Мне, конечно, все было понятно, даже больше, чем мог предполагать тот симпатичный консул.
— Тогда о чем же речь? Все будет сделано лучшим образом, заверяю вас в этом! Давайте ваш шведский паспорт!
Я подал в руки консула тощую книжицу, именуемую на шведском языке "Утленнингс паспорт" ("Паспорт иностранца"), которую, кажется, мне так и не пришлось где-либо предъявлять за все время пребывания в Швеции. Консул раскрыл корочки и… не знаю уж, как передать его удивление. Сначала он положил паспорт на стол, на какой-то миг сцепив на груди свои руки, откинулся на спинку кресла, потом встал, молча покачал головой и, взглянув на меня, сказал:
— Уважаемый Иван Трифонович! Я глубоко и сочувственно тронут тем, что случилась такая встреча. Дело в том, Иван Трифонович, — продолжал консул, — что именно сегодня, в день вашего обращения к нам по вопросу возвращения на Родину, мы получили-свежий номер журнала «Огонек», который открывается стихотворением поэта Александра Твардовского "О Родине". Уверен, что вы об этом не могли знать, и потому я так глубоко тронут этим символическим совпадением. Будем же надеяться, что это к счастью.

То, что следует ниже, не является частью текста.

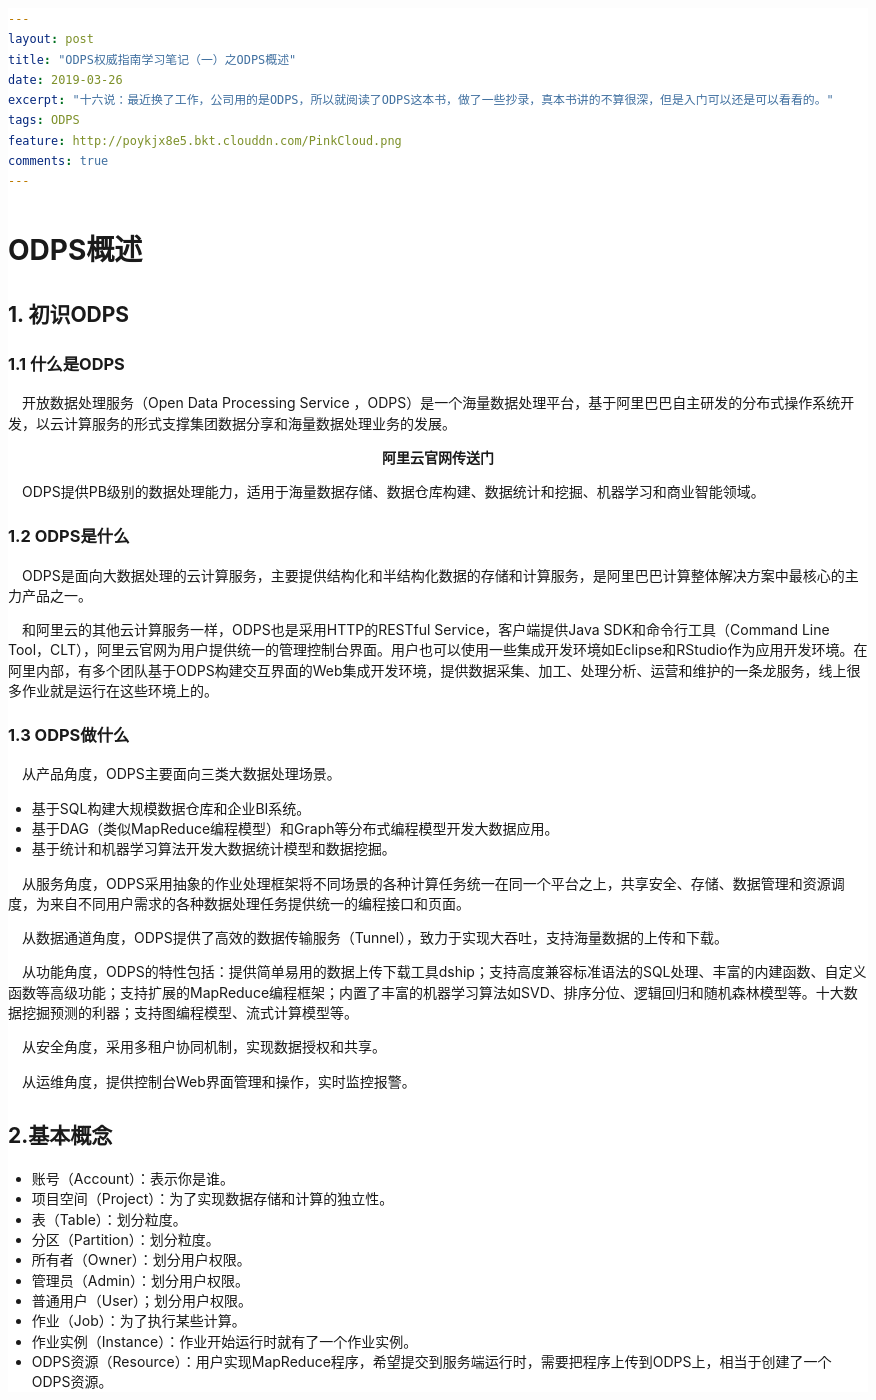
 ```yaml
---
layout: post
title: "ODPS权威指南学习笔记（一）之ODPS概述"
date: 2019-03-26
excerpt: "十六说：最近换了工作，公司用的是ODPS，所以就阅读了ODPS这本书，做了一些抄录，真本书讲的不算很深，但是入门可以还是可以看看的。"
tags: ODPS
feature: http://poykjx8e5.bkt.clouddn.com/PinkCloud.png
comments: true
---
```

# ODPS概述
## 1. 初识ODPS
### 1.1 什么是ODPS
&emsp;开放数据处理服务（Open Data Processing Service ，ODPS）是一个海量数据处理平台，基于阿里巴巴自主研发的分布式操作系统开发，以云计算服务的形式支撑集团数据分享和海量数据处理业务的发展。
<center><a href=http://www.aliyun.com/product/dops/></a><b>阿里云官网传送门</b></center>

&emsp;ODPS提供PB级别的数据处理能力，适用于海量数据存储、数据仓库构建、数据统计和挖掘、机器学习和商业智能领域。
### 1.2 ODPS是什么
&emsp;ODPS是面向大数据处理的云计算服务，主要提供结构化和半结构化数据的存储和计算服务，是阿里巴巴计算整体解决方案中最核心的主力产品之一。

&emsp;和阿里云的其他云计算服务一样，ODPS也是采用HTTP的RESTful Service，客户端提供Java SDK和命令行工具（Command Line Tool，CLT），阿里云官网为用户提供统一的管理控制台界面。用户也可以使用一些集成开发环境如Eclipse和RStudio作为应用开发环境。在阿里内部，有多个团队基于ODPS构建交互界面的Web集成开发环境，提供数据采集、加工、处理分析、运营和维护的一条龙服务，线上很多作业就是运行在这些环境上的。

### 1.3 ODPS做什么
&emsp;从产品角度，ODPS主要面向三类大数据处理场景。
- 基于SQL构建大规模数据仓库和企业BI系统。
- 基于DAG（类似MapReduce编程模型）和Graph等分布式编程模型开发大数据应用。
- 基于统计和机器学习算法开发大数据统计模型和数据挖掘。

&emsp;从服务角度，ODPS采用抽象的作业处理框架将不同场景的各种计算任务统一在同一个平台之上，共享安全、存储、数据管理和资源调度，为来自不同用户需求的各种数据处理任务提供统一的编程接口和页面。

&emsp;从数据通道角度，ODPS提供了高效的数据传输服务（Tunnel），致力于实现大吞吐，支持海量数据的上传和下载。

&emsp;从功能角度，ODPS的特性包括：提供简单易用的数据上传下载工具dship；支持高度兼容标准语法的SQL处理、丰富的内建函数、自定义函数等高级功能；支持扩展的MapReduce编程框架；内置了丰富的机器学习算法如SVD、排序分位、逻辑回归和随机森林模型等。十大数据挖掘预测的利器；支持图编程模型、流式计算模型等。

&emsp;从安全角度，采用多租户协同机制，实现数据授权和共享。

&emsp;从运维角度，提供控制台Web界面管理和操作，实时监控报警。

## 2.基本概念
- 账号（Account）：表示你是谁。
- 项目空间（Project）：为了实现数据存储和计算的独立性。
- 表（Table）：划分粒度。
- 分区（Partition）：划分粒度。
- 所有者（Owner）：划分用户权限。
- 管理员（Admin）：划分用户权限。
- 普通用户（User）；划分用户权限。
- 作业（Job）：为了执行某些计算。
- 作业实例（Instance）：作业开始运行时就有了一个作业实例。
- ODPS资源（Resource）：用户实现MapReduce程序，希望提交到服务端运行时，需要把程序上传到ODPS上，相当于创建了一个ODPS资源。

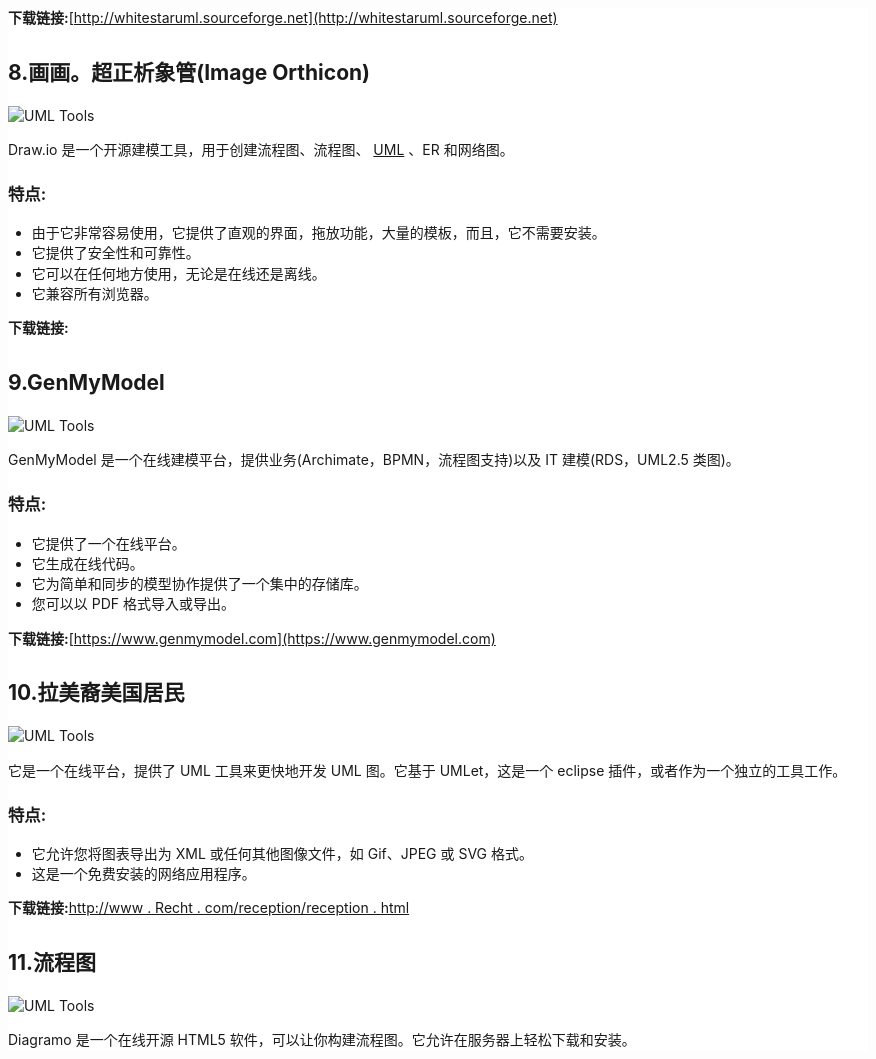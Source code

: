 **下载链接:**[http://whitestaruml.sourceforge.net](http://whitestaruml.sourceforge.net)

## 8.画画。超正析象管(Image Orthicon)

![UML Tools](../Images/7f85a7f809b18f8a6acee52a8acd7a1a.png)

Draw.io 是一个开源建模工具，用于创建流程图、流程图、 [UML](https://www.javatpoint.com/uml) 、ER 和网络图。

### 特点:

*   由于它非常容易使用，它提供了直观的界面，拖放功能，大量的模板，而且，它不需要安装。
*   它提供了安全性和可靠性。
*   它可以在任何地方使用，无论是在线还是离线。
*   它兼容所有浏览器。

**下载链接:**

## 9.GenMyModel

![UML Tools](../Images/25a9e2b3a9d9cef2bcb516b18bb68006.png)

GenMyModel 是一个在线建模平台，提供业务(Archimate，BPMN，流程图支持)以及 IT 建模(RDS，UML2.5 类图)。

### 特点:

*   它提供了一个在线平台。
*   它生成在线代码。
*   它为简单和同步的模型协作提供了一个集中的存储库。
*   您可以以 PDF 格式导入或导出。

**下载链接:**[https://www.genmymodel.com](https://www.genmymodel.com)

## 10.拉美裔美国居民

![UML Tools](../Images/57a6ac566f8224ce9e82851ee82abe32.png)

它是一个在线平台，提供了 UML 工具来更快地开发 UML 图。它基于 UMLet，这是一个 eclipse 插件，或者作为一个独立的工具工作。

### 特点:

*   它允许您将图表导出为 XML 或任何其他图像文件，如 Gif、JPEG 或 SVG 格式。
*   这是一个免费安装的网络应用程序。

**下载链接:**[http://www . Recht . com/reception/reception . html](http://www.umlet.com/umletino/umletino.html)

## 11.流程图

![UML Tools](../Images/f2cfaba518bd4a15ba9a273b5e68f239.png)

Diagramo 是一个在线开源 HTML5 软件，可以让你构建流程图。它允许在服务器上轻松下载和安装。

Журнал был тут же принесен, чтобы я мог сам прочитать это щемяще-трогательное стихотворение брата "О Родине". Стихотворение непередаваемо потрясло меня самим совпадением сложившихся во мне на чужбине чувств о Родине с той сыновней любовью к отчим местам, которой наполнена каждая строфа брата:
Ничем сторона не богата,
А мне уже тем хороша,
Что там наудачу когда-то
Моя народилась душа.
Что в дальней дали зарубежной,
О многом забыв на войне,
С тоской и тревогою нежной
Я думал о той стороне…
Я не в силах был удержать застилающие глаза слезы — читал прерываясь от строфы к строфе в состоянии томительного волнения. И пусть оно так, что стихотворение посвящено малой родине, отчим местам, о которых поэт еще в юности говорил, что "И шумы лесные, и говоры птичьи, и бедной природы простое обличье я в памяти все берегу, не теряя, за тысячу верст от родимого края".
Моя встреча с советским консулом в Стокгольме закончилась тем, что я был причислен по графе возвращающихся на Родину. На время ожидания моей отправки очередным пароходом из Стокгольма в финский порт Турку я находился в гостинице.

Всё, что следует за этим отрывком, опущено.